Use this chapter as a complete teaching unit: concept, minimal implementation, library shortcut, diagnostic perturbation, and postmortem. The pattern prevents a perception model from being evaluated in isolation and never tested as part of the agent loop.

Chapter Tool Map
Tool or LibraryWhere It Pays Off
OpenCVUse when it shortens the path from mechanism to reproducible embodied evidence.
Open3DUse when it shortens the path from mechanism to reproducible embodied evidence.
ROS 2Use when it shortens the path from mechanism to reproducible embodied evidence.
Nav2Use when it shortens the path from mechanism to reproducible embodied evidence.
GTSAMUse when it shortens the path from mechanism to reproducible embodied evidence.
ORB-SLAM style pipelinesUse when it shortens the path from mechanism to reproducible embodied evidence.
Gaussian Splatting SLAM systemsUse when it shortens the path from mechanism to reproducible embodied evidence.
Readiness Check

Before leaving the chapter, the reader should be able to state one theory claim, one implementation claim, one evaluation claim, and one realistic failure mode.

Teaching Takeaway

A strong chapter session ends with an artifact: a script, trace, simulator run, data card, map, or reproducible evaluation panel.

What's Next?

Start with Section 29.1: Where am I and what does the world look like. After this chapter, continue to Chapter 30: Navigation and Path Planning.

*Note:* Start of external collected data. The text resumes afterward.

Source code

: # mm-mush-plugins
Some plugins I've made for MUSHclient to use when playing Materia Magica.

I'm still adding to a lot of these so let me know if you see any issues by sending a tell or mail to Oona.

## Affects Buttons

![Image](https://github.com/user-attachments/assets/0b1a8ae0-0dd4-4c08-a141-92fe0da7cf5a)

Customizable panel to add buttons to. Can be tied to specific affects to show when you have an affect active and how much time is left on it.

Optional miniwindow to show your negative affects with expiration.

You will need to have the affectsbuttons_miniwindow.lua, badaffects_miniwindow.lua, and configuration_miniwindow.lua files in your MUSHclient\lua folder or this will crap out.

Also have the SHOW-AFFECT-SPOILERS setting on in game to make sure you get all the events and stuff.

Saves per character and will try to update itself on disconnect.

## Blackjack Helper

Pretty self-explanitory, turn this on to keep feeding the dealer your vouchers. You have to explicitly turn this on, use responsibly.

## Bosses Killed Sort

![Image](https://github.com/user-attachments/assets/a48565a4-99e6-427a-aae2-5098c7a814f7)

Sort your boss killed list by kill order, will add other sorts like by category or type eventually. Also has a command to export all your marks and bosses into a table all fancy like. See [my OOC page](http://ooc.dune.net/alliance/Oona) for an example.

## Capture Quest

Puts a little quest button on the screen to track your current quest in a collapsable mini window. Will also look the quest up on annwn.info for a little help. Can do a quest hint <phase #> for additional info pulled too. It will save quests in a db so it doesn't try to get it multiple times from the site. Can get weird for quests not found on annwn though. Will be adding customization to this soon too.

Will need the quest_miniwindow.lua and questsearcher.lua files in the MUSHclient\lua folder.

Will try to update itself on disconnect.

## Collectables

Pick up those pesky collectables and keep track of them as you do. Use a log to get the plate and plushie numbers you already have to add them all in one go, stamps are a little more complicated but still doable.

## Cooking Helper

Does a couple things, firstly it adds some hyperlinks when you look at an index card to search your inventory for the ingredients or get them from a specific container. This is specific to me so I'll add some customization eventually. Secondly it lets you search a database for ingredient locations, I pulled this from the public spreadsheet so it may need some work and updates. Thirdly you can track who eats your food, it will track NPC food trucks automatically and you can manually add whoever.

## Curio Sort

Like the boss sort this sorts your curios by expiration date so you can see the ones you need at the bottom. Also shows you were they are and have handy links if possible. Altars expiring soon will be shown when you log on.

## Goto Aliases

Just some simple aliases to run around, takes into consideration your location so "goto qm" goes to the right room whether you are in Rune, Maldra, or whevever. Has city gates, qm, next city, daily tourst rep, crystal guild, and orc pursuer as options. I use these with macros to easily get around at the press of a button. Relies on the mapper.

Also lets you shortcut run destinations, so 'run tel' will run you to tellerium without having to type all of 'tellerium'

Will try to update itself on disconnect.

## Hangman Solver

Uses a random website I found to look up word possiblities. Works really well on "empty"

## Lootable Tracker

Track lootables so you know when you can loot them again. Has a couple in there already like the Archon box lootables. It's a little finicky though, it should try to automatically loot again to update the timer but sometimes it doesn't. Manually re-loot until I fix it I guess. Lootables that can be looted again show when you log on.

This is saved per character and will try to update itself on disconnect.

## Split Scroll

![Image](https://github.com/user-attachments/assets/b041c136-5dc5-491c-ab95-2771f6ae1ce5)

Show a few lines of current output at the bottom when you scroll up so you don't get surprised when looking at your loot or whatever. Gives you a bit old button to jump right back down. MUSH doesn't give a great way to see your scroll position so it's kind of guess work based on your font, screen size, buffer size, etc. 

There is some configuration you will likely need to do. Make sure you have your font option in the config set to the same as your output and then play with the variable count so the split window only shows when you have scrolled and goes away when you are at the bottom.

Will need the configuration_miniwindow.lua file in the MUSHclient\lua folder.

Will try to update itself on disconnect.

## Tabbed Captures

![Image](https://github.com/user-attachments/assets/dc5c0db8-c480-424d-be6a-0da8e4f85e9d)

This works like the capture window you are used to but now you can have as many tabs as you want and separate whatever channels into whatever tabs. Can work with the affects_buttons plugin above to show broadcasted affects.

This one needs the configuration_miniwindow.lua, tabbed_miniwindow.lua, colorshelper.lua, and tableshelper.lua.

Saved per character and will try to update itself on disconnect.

Bibliography & Further Reading

Foundational Papers, Tools, and References

Durrant-Whyte, H. and Bailey, T.. "Simultaneous Localization and Mapping." IEEE Robotics and Automation Magazine, 2006. https://ieeexplore.ieee.org/document/1638022

A classic tutorial framing of SLAM's estimation problem and uncertainty structure.

Mur-Artal, R. and Tardos, J. D.. "ORB-SLAM2: An Open-Source SLAM System for Monocular, Stereo, and RGB-D Cameras." IEEE T-RO, 2017. https://arxiv.org/abs/1610.06475

A widely used reference for feature-based visual SLAM pipelines.

Dellaert, F.. "Factor Graphs and GTSAM." Project documentation. https://gtsam.org/

A practical reference for factor graphs, pose graphs, and nonlinear smoothing.

ROS 2 Navigation. "Nav2 documentation." Project documentation. https://navigation.ros.org/

The maintained navigation stack that connects maps, localization, planners, controllers, and recovery behaviors.